Things to check: ** mysqlbinlog must be accessible, to be checked ** Validate edge cases for new files after rotation.
- Question:
- Is there a post-demote event if the master crashes? - yes, if only mysqld crashed - no, if the host crashed.
- restarted in place (see point 1.)
- if restart fails master will get a stop event. Upon unclean stop, tar last 2 files and open stream with nc (port?)
- The newly promoted master during pre-promote or promote grabs the last 2 master binlogs and process them, applying what's missing based on it's max applied Xid. The new master then looks at its binlog/relaylog/downloaded files and create a map in a table prm.binlog_recovery_index (xid,file,pos) for the last transactions (1 min?)

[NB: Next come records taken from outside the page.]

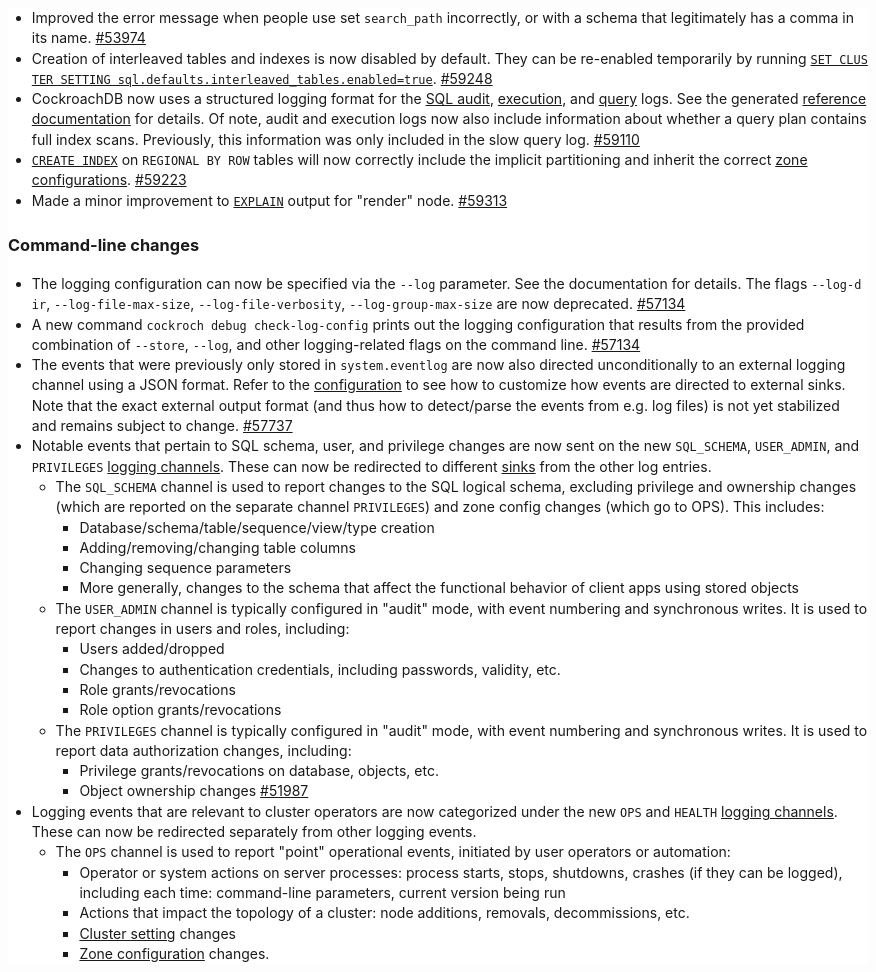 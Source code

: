 - Improved the error message when people use set `search_path` incorrectly, or with a schema that legitimately has a comma in its name. [#53974][#53974]
- Creation of interleaved tables and indexes is now disabled by default. They can be re-enabled temporarily by running [`SET CLUSTER SETTING sql.defaults.interleaved_tables.enabled=true`](../v21.1/set-cluster-setting.html). [#59248][#59248]
- CockroachDB now uses a structured logging format for the [SQL audit](../v21.1/sql-audit-logging), [execution](../v21.1/query-behavior-troubleshooting#cluster-wide-execution-logs), and [query](../v21.1/query-behavior-troubleshooting#slow-query-logs) logs. See the generated [reference documentation](https://github.com/cockroachdb/cockroach/blob/master/docs/generated/eventlog.md) for details. Of note, audit and execution logs now also include information about whether a query plan contains full index scans. Previously, this information was only included in the slow query log. [#59110][#59110]
- [`CREATE INDEX`](../v21.1/create-index.html) on `REGIONAL BY ROW` tables will now correctly include the implicit partitioning and inherit the correct [zone configurations](../v21.1/configure-replication-zones.html). [#59223][#59223]
- Made a minor improvement to [`EXPLAIN`](../v21.1/explain.html) output for "render" node. [#59313][#59313]

### Command-line changes

- The logging configuration can now be specified via the `--log` parameter. See the documentation for details. The flags `--log-dir`, `--log-file-max-size`, `--log-file-verbosity`, `--log-group-max-size` are now deprecated. [#57134][#57134]
- A new command `cockroch debug check-log-config` prints out the logging configuration that results from the provided combination of `--store`, `--log`, and other logging-related flags on the command line. [#57134][#57134]
- The events that were previously only stored in `system.eventlog` are now also directed unconditionally to an external logging channel using a JSON format. Refer to the [configuration](https://github.com/cockroachdb/cockroach/blob/master/docs/generated/logsinks.md) to see how to customize how events are directed to external sinks. Note that the exact external output format (and thus how to detect/parse the events from e.g. log files) is not yet stabilized and remains subject to change. [#57737][#57737]
- Notable events that pertain to SQL schema, user, and privilege changes are now sent on the new `SQL_SCHEMA`, `USER_ADMIN`, and `PRIVILEGES` [logging channels](https://github.com/cockroachdb/cockroach/blob/master/docs/generated/logging.md). These can now be redirected to different [sinks](https://github.com/cockroachdb/cockroach/blob/master/docs/generated/logsinks.md) from the other log entries.
    - The `SQL_SCHEMA` channel is used to report changes to the SQL logical schema, excluding privilege and ownership changes (which are reported on the separate channel `PRIVILEGES`) and zone config changes (which go to OPS). This includes: 
        - Database/schema/table/sequence/view/type creation 
        - Adding/removing/changing table columns 
        - Changing sequence parameters
        - More generally, changes to the schema that affect the functional behavior of client apps using stored objects
    - The `USER_ADMIN` channel is typically configured in "audit" mode, with event numbering and synchronous writes. It is used to report changes in users and roles, including:
        - Users added/dropped
        - Changes to authentication credentials, including passwords, validity, etc. 
        - Role grants/revocations
        - Role option grants/revocations
    - The `PRIVILEGES` channel is typically configured in "audit" mode, with event numbering and synchronous writes. It is used to report data authorization changes, including: 
        - Privilege grants/revocations on database, objects, etc.
        - Object ownership changes [#51987][#51987]
- Logging events that are relevant to cluster operators are now categorized under the new `OPS` and `HEALTH` [logging channels](https://github.com/cockroachdb/cockroach/blob/master/docs/generated/logging.md). These can now be redirected separately from other logging events. 
    - The `OPS` channel is used to report "point" operational events, initiated by user operators or automation: 
        - Operator or system actions on server processes: process starts, stops, shutdowns, crashes (if they can be logged), including each time: command-line parameters, current version being run 
        - Actions that impact the topology of a cluster: node additions, removals, decommissions, etc. 
        - [Cluster setting](../v21.1/cluster-settings.html) changes 
        - [Zone configuration](../v21.1/configure-replication-zones.html) changes. 

[#51987]: https://github.com/cockroachdb/cockroach/pull/51987
[#52745]: https://github.com/cockroachdb/cockroach/pull/52745
[#53974]: https://github.com/cockroachdb/cockroach/pull/53974
[#55065]: https://github.com/cockroachdb/cockroach/pull/55065
[#55713]: https://github.com/cockroachdb/cockroach/pull/55713
[#55797]: https://github.com/cockroachdb/cockroach/pull/55797
[#56329]: https://github.com/cockroachdb/cockroach/pull/56329
[#56473]: https://github.com/cockroachdb/cockroach/pull/56473
[#56496]: https://github.com/cockroachdb/cockroach/pull/56496
[#56529]: https://github.com/cockroachdb/cockroach/pull/56529
[#56630]: https://github.com/cockroachdb/cockroach/pull/56630
[#56663]: https://github.com/cockroachdb/cockroach/pull/56663
[#56735]: https://github.com/cockroachdb/cockroach/pull/56735
[#56740]: https://github.com/cockroachdb/cockroach/pull/56740
[#56843]: https://github.com/cockroachdb/cockroach/pull/56843
[#56866]: https://github.com/cockroachdb/cockroach/pull/56866
[#56980]: https://github.com/cockroachdb/cockroach/pull/56980
[#57130]: https://github.com/cockroachdb/cockroach/pull/57130
[#57134]: https://github.com/cockroachdb/cockroach/pull/57134
[#57136]: https://github.com/cockroachdb/cockroach/pull/57136
[#57146]: https://github.com/cockroachdb/cockroach/pull/57146
[#57171]: https://github.com/cockroachdb/cockroach/pull/57171
[#57195]: https://github.com/cockroachdb/cockroach/pull/57195
[#57224]: https://github.com/cockroachdb/cockroach/pull/57224
[#57240]: https://github.com/cockroachdb/cockroach/pull/57240
[#57244]: https://github.com/cockroachdb/cockroach/pull/57244
[#57250]: https://github.com/cockroachdb/cockroach/pull/57250
[#57272]: https://github.com/cockroachdb/cockroach/pull/57272
[#57274]: https://github.com/cockroachdb/cockroach/pull/57274
[#57275]: https://github.com/cockroachdb/cockroach/pull/57275
[#57295]: https://github.com/cockroachdb/cockroach/pull/57295
[#57327]: https://github.com/cockroachdb/cockroach/pull/57327
[#57337]: https://github.com/cockroachdb/cockroach/pull/57337
[#57349]: https://github.com/cockroachdb/cockroach/pull/57349
[#57354]: https://github.com/cockroachdb/cockroach/pull/57354
[#57380]: https://github.com/cockroachdb/cockroach/pull/57380
[#57382]: https://github.com/cockroachdb/cockroach/pull/57382
[#57387]: https://github.com/cockroachdb/cockroach/pull/57387
[#57390]: https://github.com/cockroachdb/cockroach/pull/57390
[#57412]: https://github.com/cockroachdb/cockroach/pull/57412
[#57419]: https://github.com/cockroachdb/cockroach/pull/57419
[#57420]: https://github.com/cockroachdb/cockroach/pull/57420
[#57423]: https://github.com/cockroachdb/cockroach/pull/57423
[#57477]: https://github.com/cockroachdb/cockroach/pull/57477
[#57488]: https://github.com/cockroachdb/cockroach/pull/57488
[#57498]: https://github.com/cockroachdb/cockroach/pull/57498
[#57500]: https://github.com/cockroachdb/cockroach/pull/57500
[#57513]: https://github.com/cockroachdb/cockroach/pull/57513
[#57519]: https://github.com/cockroachdb/cockroach/pull/57519
[#57533]: https://github.com/cockroachdb/cockroach/pull/57533
[#57542]: https://github.com/cockroachdb/cockroach/pull/57542
[#57567]: https://github.com/cockroachdb/cockroach/pull/57567
[#57568]: https://github.com/cockroachdb/cockroach/pull/57568
[#57579]: https://github.com/cockroachdb/cockroach/pull/57579
[#57583]: https://github.com/cockroachdb/cockroach/pull/57583
[#57587]: https://github.com/cockroachdb/cockroach/pull/57587
[#57598]: https://github.com/cockroachdb/cockroach/pull/57598
[#57609]: https://github.com/cockroachdb/cockroach/pull/57609
[#57615]: https://github.com/cockroachdb/cockroach/pull/57615
[#57617]: https://github.com/cockroachdb/cockroach/pull/57617
[#57618]: https://github.com/cockroachdb/cockroach/pull/57618
[#57644]: https://github.com/cockroachdb/cockroach/pull/57644
[#57653]: https://github.com/cockroachdb/cockroach/pull/57653
[#57654]: https://github.com/cockroachdb/cockroach/pull/57654
[#57656]: https://github.com/cockroachdb/cockroach/pull/57656
[#57666]: https://github.com/cockroachdb/cockroach/pull/57666
[#57690]: https://github.com/cockroachdb/cockroach/pull/57690
[#57697]: https://github.com/cockroachdb/cockroach/pull/57697
[#57713]: https://github.com/cockroachdb/cockroach/pull/57713
[#57724]: https://github.com/cockroachdb/cockroach/pull/57724
[#57730]: https://github.com/cockroachdb/cockroach/pull/57730
[#57733]: https://github.com/cockroachdb/cockroach/pull/57733
[#57737]: https://github.com/cockroachdb/cockroach/pull/57737
[#57745]: https://github.com/cockroachdb/cockroach/pull/57745
[#57749]: https://github.com/cockroachdb/cockroach/pull/57749
[#57776]: https://github.com/cockroachdb/cockroach/pull/57776
[#57804]: https://github.com/cockroachdb/cockroach/pull/57804
[#57811]: https://github.com/cockroachdb/cockroach/pull/57811
[#57812]: https://github.com/cockroachdb/cockroach/pull/57812
[#57817]: https://github.com/cockroachdb/cockroach/pull/57817
[#57824]: https://github.com/cockroachdb/cockroach/pull/57824
[#57828]: https://github.com/cockroachdb/cockroach/pull/57828
[#57836]: https://github.com/cockroachdb/cockroach/pull/57836
[#57837]: https://github.com/cockroachdb/cockroach/pull/57837
[#57839]: https://github.com/cockroachdb/cockroach/pull/57839
[#57851]: https://github.com/cockroachdb/cockroach/pull/57851
[#57877]: https://github.com/cockroachdb/cockroach/pull/57877
[#57879]: https://github.com/cockroachdb/cockroach/pull/57879
[#57927]: https://github.com/cockroachdb/cockroach/pull/57927
[#57954]: https://github.com/cockroachdb/cockroach/pull/57954
[#57966]: https://github.com/cockroachdb/cockroach/pull/57966
[#57969]: https://github.com/cockroachdb/cockroach/pull/57969
[#57975]: https://github.com/cockroachdb/cockroach/pull/57975
[#57991]: https://github.com/cockroachdb/cockroach/pull/57991
[#57994]: https://github.com/cockroachdb/cockroach/pull/57994
[#58014]: https://github.com/cockroachdb/cockroach/pull/58014
[#58034]: https://github.com/cockroachdb/cockroach/pull/58034
[#58043]: https://github.com/cockroachdb/cockroach/pull/58043
[#58045]: https://github.com/cockroachdb/cockroach/pull/58045
[#58053]: https://github.com/cockroachdb/cockroach/pull/58053
[#58070]: https://github.com/cockroachdb/cockroach/pull/58070
[#58072]: https://github.com/cockroachdb/cockroach/pull/58072
[#58075]: https://github.com/cockroachdb/cockroach/pull/58075
[#58078]: https://github.com/cockroachdb/cockroach/pull/58078
[#58084]: https://github.com/cockroachdb/cockroach/pull/58084
[#58087]: https://github.com/cockroachdb/cockroach/pull/58087
[#58088]: https://github.com/cockroachdb/cockroach/pull/58088
[#58117]: https://github.com/cockroachdb/cockroach/pull/58117
[#58118]: https://github.com/cockroachdb/cockroach/pull/58118
[#58120]: https://github.com/cockroachdb/cockroach/pull/58120
[#58121]: https://github.com/cockroachdb/cockroach/pull/58121
[#58125]: https://github.com/cockroachdb/cockroach/pull/58125
[#58126]: https://github.com/cockroachdb/cockroach/pull/58126
[#58128]: https://github.com/cockroachdb/cockroach/pull/58128
[#58130]: https://github.com/cockroachdb/cockroach/pull/58130
[#58140]: https://github.com/cockroachdb/cockroach/pull/58140
[#58146]: https://github.com/cockroachdb/cockroach/pull/58146
[#58153]: https://github.com/cockroachdb/cockroach/pull/58153
[#58161]: https://github.com/cockroachdb/cockroach/pull/58161
[#58173]: https://github.com/cockroachdb/cockroach/pull/58173
[#58188]: https://github.com/cockroachdb/cockroach/pull/58188
[#58191]: https://github.com/cockroachdb/cockroach/pull/58191
[#58192]: https://github.com/cockroachdb/cockroach/pull/58192
[#58204]: https://github.com/cockroachdb/cockroach/pull/58204
[#58208]: https://github.com/cockroachdb/cockroach/pull/58208
[#58212]: https://github.com/cockroachdb/cockroach/pull/58212
[#58219]: https://github.com/cockroachdb/cockroach/pull/58219
[#58221]: https://github.com/cockroachdb/cockroach/pull/58221
[#58233]: https://github.com/cockroachdb/cockroach/pull/58233
[#58241]: https://github.com/cockroachdb/cockroach/pull/58241
[#58244]: https://github.com/cockroachdb/cockroach/pull/58244
[#58247]: https://github.com/cockroachdb/cockroach/pull/58247
[#58251]: https://github.com/cockroachdb/cockroach/pull/58251
[#58254]: https://github.com/cockroachdb/cockroach/pull/58254
[#58257]: https://github.com/cockroachdb/cockroach/pull/58257
[#58265]: https://github.com/cockroachdb/cockroach/pull/58265
[#58288]: https://github.com/cockroachdb/cockroach/pull/58288
[#58292]: https://github.com/cockroachdb/cockroach/pull/58292
[#58305]: https://github.com/cockroachdb/cockroach/pull/58305
[#58306]: https://github.com/cockroachdb/cockroach/pull/58306
[#58317]: https://github.com/cockroachdb/cockroach/pull/58317
[#58345]: https://github.com/cockroachdb/cockroach/pull/58345
[#58349]: https://github.com/cockroachdb/cockroach/pull/58349
[#58354]: https://github.com/cockroachdb/cockroach/pull/58354
[#58358]: https://github.com/cockroachdb/cockroach/pull/58358
[#58359]: https://github.com/cockroachdb/cockroach/pull/58359
[#58381]: https://github.com/cockroachdb/cockroach/pull/58381
[#58399]: https://github.com/cockroachdb/cockroach/pull/58399
[#58423]: https://github.com/cockroachdb/cockroach/pull/58423
[#58431]: https://github.com/cockroachdb/cockroach/pull/58431
[#58433]: https://github.com/cockroachdb/cockroach/pull/58433
[#58434]: https://github.com/cockroachdb/cockroach/pull/58434
[#58452]: https://github.com/cockroachdb/cockroach/pull/58452
[#58454]: https://github.com/cockroachdb/cockroach/pull/58454
[#58466]: https://github.com/cockroachdb/cockroach/pull/58466
[#58470]: https://github.com/cockroachdb/cockroach/pull/58470
[#58472]: https://github.com/cockroachdb/cockroach/pull/58472
[#58487]: https://github.com/cockroachdb/cockroach/pull/58487
[#58495]: https://github.com/cockroachdb/cockroach/pull/58495
[#58504]: https://github.com/cockroachdb/cockroach/pull/58504
[#58612]: https://github.com/cockroachdb/cockroach/pull/58612
[#58616]: https://github.com/cockroachdb/cockroach/pull/58616
[#58617]: https://github.com/cockroachdb/cockroach/pull/58617
[#58659]: https://github.com/cockroachdb/cockroach/pull/58659
[#58671]: https://github.com/cockroachdb/cockroach/pull/58671
[#58679]: https://github.com/cockroachdb/cockroach/pull/58679
[#58716]: https://github.com/cockroachdb/cockroach/pull/58716
[#58725]: https://github.com/cockroachdb/cockroach/pull/58725
[#58740]: https://github.com/cockroachdb/cockroach/pull/58740
[#58743]: https://github.com/cockroachdb/cockroach/pull/58743
[#58747]: https://github.com/cockroachdb/cockroach/pull/58747
[#58748]: https://github.com/cockroachdb/cockroach/pull/58748
[#58749]: https://github.com/cockroachdb/cockroach/pull/58749
[#58888]: https://github.com/cockroachdb/cockroach/pull/58888
[#58891]: https://github.com/cockroachdb/cockroach/pull/58891
[#58894]: https://github.com/cockroachdb/cockroach/pull/58894
[#58895]: https://github.com/cockroachdb/cockroach/pull/58895
[#58898]: https://github.com/cockroachdb/cockroach/pull/58898
[#58903]: https://github.com/cockroachdb/cockroach/pull/58903
[#58928]: https://github.com/cockroachdb/cockroach/pull/58928
[#58937]: https://github.com/cockroachdb/cockroach/pull/58937
[#58947]: https://github.com/cockroachdb/cockroach/pull/58947
[#58987]: https://github.com/cockroachdb/cockroach/pull/58987
[#58988]: https://github.com/cockroachdb/cockroach/pull/58988
[#58995]: https://github.com/cockroachdb/cockroach/pull/58995
[#59002]: https://github.com/cockroachdb/cockroach/pull/59002
[#59008]: https://github.com/cockroachdb/cockroach/pull/59008
[#59009]: https://github.com/cockroachdb/cockroach/pull/59009
[#59028]: https://github.com/cockroachdb/cockroach/pull/59028
[#59049]: https://github.com/cockroachdb/cockroach/pull/59049
[#59058]: https://github.com/cockroachdb/cockroach/pull/59058
[#59083]: https://github.com/cockroachdb/cockroach/pull/59083
[#59087]: https://github.com/cockroachdb/cockroach/pull/59087
[#59110]: https://github.com/cockroachdb/cockroach/pull/59110
[#59121]: https://github.com/cockroachdb/cockroach/pull/59121
[#59136]: https://github.com/cockroachdb/cockroach/pull/59136
[#59144]: https://github.com/cockroachdb/cockroach/pull/59144
[#59147]: https://github.com/cockroachdb/cockroach/pull/59147
[#59165]: https://github.com/cockroachdb/cockroach/pull/59165
[#59178]: https://github.com/cockroachdb/cockroach/pull/59178
[#59206]: https://github.com/cockroachdb/cockroach/pull/59206
[#59212]: https://github.com/cockroachdb/cockroach/pull/59212
[#59213]: https://github.com/cockroachdb/cockroach/pull/59213
[#59216]: https://github.com/cockroachdb/cockroach/pull/59216
[#59223]: https://github.com/cockroachdb/cockroach/pull/59223
[#59234]: https://github.com/cockroachdb/cockroach/pull/59234
[#59248]: https://github.com/cockroachdb/cockroach/pull/59248
[#59256]: https://github.com/cockroachdb/cockroach/pull/59256
[#59259]: https://github.com/cockroachdb/cockroach/pull/59259
[#59313]: https://github.com/cockroachdb/cockroach/pull/59313
[#59319]: https://github.com/cockroachdb/cockroach/pull/59319
[#59326]: https://github.com/cockroachdb/cockroach/pull/59326
[#59350]: https://github.com/cockroachdb/cockroach/pull/59350
[#unknown]: https://github.com/cockroachdb/cockroach/pull/unknown
[05f0e9986]: https://github.com/cockroachdb/cockroach/commit/05f0e9986
[0850debff]: https://github.com/cockroachdb/cockroach/commit/0850debff
[0bf6db50e]: https://github.com/cockroachdb/cockroach/commit/0bf6db50e
[187198ae7]: https://github.com/cockroachdb/cockroach/commit/187198ae7
[195ecd2a5]: https://github.com/cockroachdb/cockroach/commit/195ecd2a5
[1db343cb9]: https://github.com/cockroachdb/cockroach/commit/1db343cb9
[1dd7c7ee2]: https://github.com/cockroachdb/cockroach/commit/1dd7c7ee2
[1e113a4a0]: https://github.com/cockroachdb/cockroach/commit/1e113a4a0
[21432ccf9]: https://github.com/cockroachdb/cockroach/commit/21432ccf9
[24e645a17]: https://github.com/cockroachdb/cockroach/commit/24e645a17
[2514af05e]: https://github.com/cockroachdb/cockroach/commit/2514af05e
[2b07912e1]: https://github.com/cockroachdb/cockroach/commit/2b07912e1
[2c310a3c9]: https://github.com/cockroachdb/cockroach/commit/2c310a3c9
[3d8476e4b]: https://github.com/cockroachdb/cockroach/commit/3d8476e4b
[4731e0e6e]: https://github.com/cockroachdb/cockroach/commit/4731e0e6e
[484f33be0]: https://github.com/cockroachdb/cockroach/commit/484f33be0
[4c3d8637f]: https://github.com/cockroachdb/cockroach/commit/4c3d8637f
[527115a86]: https://github.com/cockroachdb/cockroach/commit/527115a86
[5e98c55e5]: https://github.com/cockroachdb/cockroach/commit/5e98c55e5
[65b0a099d]: https://github.com/cockroachdb/cockroach/commit/65b0a099d
[6b7114877]: https://github.com/cockroachdb/cockroach/commit/6b7114877
[7336ae1b3]: https://github.com/cockroachdb/cockroach/commit/7336ae1b3
[7e175d883]: https://github.com/cockroachdb/cockroach/commit/7e175d883
[7f8514714]: https://github.com/cockroachdb/cockroach/commit/7f8514714
[800b3df95]: https://github.com/cockroachdb/cockroach/commit/800b3df95
[84ad5cd4b]: https://github.com/cockroachdb/cockroach/commit/84ad5cd4b
[8e6536722]: https://github.com/cockroachdb/cockroach/commit/8e6536722
[924423f89]: https://github.com/cockroachdb/cockroach/commit/924423f89
[931fe855e]: https://github.com/cockroachdb/cockroach/commit/931fe855e
[93c4cf00f]: https://github.com/cockroachdb/cockroach/commit/93c4cf00f
[9dc433dcc]: https://github.com/cockroachdb/cockroach/commit/9dc433dcc
[ae2edd29d]: https://github.com/cockroachdb/cockroach/commit/ae2edd29d
[b7fb524c8]: https://github.com/cockroachdb/cockroach/commit/b7fb524c8
[b96f85c42]: https://github.com/cockroachdb/cockroach/commit/b96f85c42
[b9d4389ee]: https://github.com/cockroachdb/cockroach/commit/b9d4389ee
[bca6d9d29]: https://github.com/cockroachdb/cockroach/commit/bca6d9d29
[c575d5c76]: https://github.com/cockroachdb/cockroach/commit/c575d5c76
[cb1bb98ca]: https://github.com/cockroachdb/cockroach/commit/cb1bb98ca
[cb657b322]: https://github.com/cockroachdb/cockroach/commit/cb657b322
[cc61e09f5]: https://github.com/cockroachdb/cockroach/commit/cc61e09f5
[d67299e08]: https://github.com/cockroachdb/cockroach/commit/d67299e08
[dd3d18f6b]: https://github.com/cockroachdb/cockroach/commit/dd3d18f6b
[e70f26e11]: https://github.com/cockroachdb/cockroach/commit/e70f26e11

- During post-promote, slaves looks at their last xid from binlog query the master for file and position based on their Xid. With that, they start replication.
- slaves are doing monitor more frequently then token time * 3 so they should have at least one monitor ops after master server failure. master_score is accurate.
- Slave with highest Xid (master_score) is chosen, same algo as above.
- The newly promoted master during pre-promote or promote grabs the last 2 master binlogs and process them, applying what's missing based on it's max applied Xid. The new master then looks at its binlog/relaylog/downloaded files and create a map in a table prm.binlog_recovery_index (xid,file,pos) for the last transactions (1 min?)
- During post-promote, slaves looks at their last xid from binlog query the master for file and position based on their Xid. With that, they start replication.
- likely a shell script with an option file running tests.
- each test as a separate script sourcing the option file
- Called with common api (prepare, run, verify)
- Geo DR (doc + blog) (done)
- Maintenance mode (done)
- Schema change (done)
- MHA like documentation
- Multi-threaded slave support?
- gtid adjustments?
- score calculation?
- Separate agent?